Find every line in the records below that contains the word "models", and copy each such line.

[Dataset entries]
..........
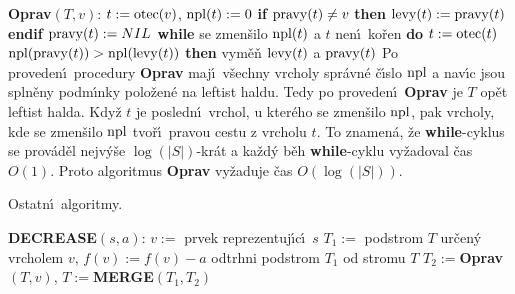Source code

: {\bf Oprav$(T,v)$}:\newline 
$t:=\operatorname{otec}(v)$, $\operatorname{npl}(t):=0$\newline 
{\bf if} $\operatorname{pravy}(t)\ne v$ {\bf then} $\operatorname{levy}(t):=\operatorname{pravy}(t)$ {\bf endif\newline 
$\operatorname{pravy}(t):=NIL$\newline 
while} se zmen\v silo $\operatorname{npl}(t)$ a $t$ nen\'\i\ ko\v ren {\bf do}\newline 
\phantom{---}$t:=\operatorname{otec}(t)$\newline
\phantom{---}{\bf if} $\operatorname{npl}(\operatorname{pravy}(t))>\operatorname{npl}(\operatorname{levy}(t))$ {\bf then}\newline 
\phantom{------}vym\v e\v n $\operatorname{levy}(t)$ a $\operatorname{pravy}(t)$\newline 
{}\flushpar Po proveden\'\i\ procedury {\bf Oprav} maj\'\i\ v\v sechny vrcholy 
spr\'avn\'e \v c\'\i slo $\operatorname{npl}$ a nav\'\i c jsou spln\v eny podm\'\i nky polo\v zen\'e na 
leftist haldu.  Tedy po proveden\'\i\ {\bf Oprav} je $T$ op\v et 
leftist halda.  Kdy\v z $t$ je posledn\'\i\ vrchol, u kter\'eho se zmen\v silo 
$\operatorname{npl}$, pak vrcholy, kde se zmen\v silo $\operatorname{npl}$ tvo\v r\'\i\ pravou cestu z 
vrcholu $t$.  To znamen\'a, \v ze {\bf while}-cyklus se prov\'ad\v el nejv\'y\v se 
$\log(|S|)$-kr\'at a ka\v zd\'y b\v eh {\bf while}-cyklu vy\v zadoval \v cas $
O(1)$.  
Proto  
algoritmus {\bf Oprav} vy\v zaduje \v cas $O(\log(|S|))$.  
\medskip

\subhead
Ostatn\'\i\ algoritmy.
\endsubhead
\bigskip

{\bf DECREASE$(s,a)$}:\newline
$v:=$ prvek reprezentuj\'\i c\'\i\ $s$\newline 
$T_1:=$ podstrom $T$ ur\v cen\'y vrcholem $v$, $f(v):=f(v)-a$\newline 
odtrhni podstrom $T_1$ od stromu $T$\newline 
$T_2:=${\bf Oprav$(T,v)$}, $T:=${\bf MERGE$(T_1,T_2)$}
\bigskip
..........
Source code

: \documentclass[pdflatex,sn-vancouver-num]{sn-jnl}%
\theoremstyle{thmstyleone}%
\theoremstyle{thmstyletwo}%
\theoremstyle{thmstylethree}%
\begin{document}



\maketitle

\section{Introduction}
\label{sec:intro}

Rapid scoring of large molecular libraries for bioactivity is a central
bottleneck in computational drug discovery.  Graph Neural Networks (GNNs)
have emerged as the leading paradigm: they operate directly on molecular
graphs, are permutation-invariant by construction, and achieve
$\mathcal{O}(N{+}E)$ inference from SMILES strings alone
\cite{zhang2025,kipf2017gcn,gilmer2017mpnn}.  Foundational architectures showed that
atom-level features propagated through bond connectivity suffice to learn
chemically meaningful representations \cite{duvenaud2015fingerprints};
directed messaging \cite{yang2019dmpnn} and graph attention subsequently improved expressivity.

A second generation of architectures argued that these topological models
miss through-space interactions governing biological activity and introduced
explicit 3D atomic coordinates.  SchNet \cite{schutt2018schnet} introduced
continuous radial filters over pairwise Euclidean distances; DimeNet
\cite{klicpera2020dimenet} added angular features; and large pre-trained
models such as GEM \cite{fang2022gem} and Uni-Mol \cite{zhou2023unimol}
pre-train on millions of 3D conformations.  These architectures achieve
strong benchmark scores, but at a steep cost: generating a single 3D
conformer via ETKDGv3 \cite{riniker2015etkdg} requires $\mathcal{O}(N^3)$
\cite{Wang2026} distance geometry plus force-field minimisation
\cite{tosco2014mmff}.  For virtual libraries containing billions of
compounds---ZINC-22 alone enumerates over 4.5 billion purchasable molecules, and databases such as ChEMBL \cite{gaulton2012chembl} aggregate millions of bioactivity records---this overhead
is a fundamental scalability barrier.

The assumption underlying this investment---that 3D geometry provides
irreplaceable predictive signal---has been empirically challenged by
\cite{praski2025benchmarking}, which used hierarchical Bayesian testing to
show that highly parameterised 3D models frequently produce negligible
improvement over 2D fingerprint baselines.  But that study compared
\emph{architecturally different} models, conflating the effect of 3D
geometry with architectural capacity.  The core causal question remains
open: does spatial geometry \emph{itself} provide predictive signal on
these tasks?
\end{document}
..........
▸ Your response:
A second generation of architectures argued that these topological models
models such as GEM \cite{fang2022gem} and Uni-Mol \cite{zhou2023unimol}
show that highly parameterised 3D models frequently produce negligible
\emph{architecturally different} models, conflating the effect of 3D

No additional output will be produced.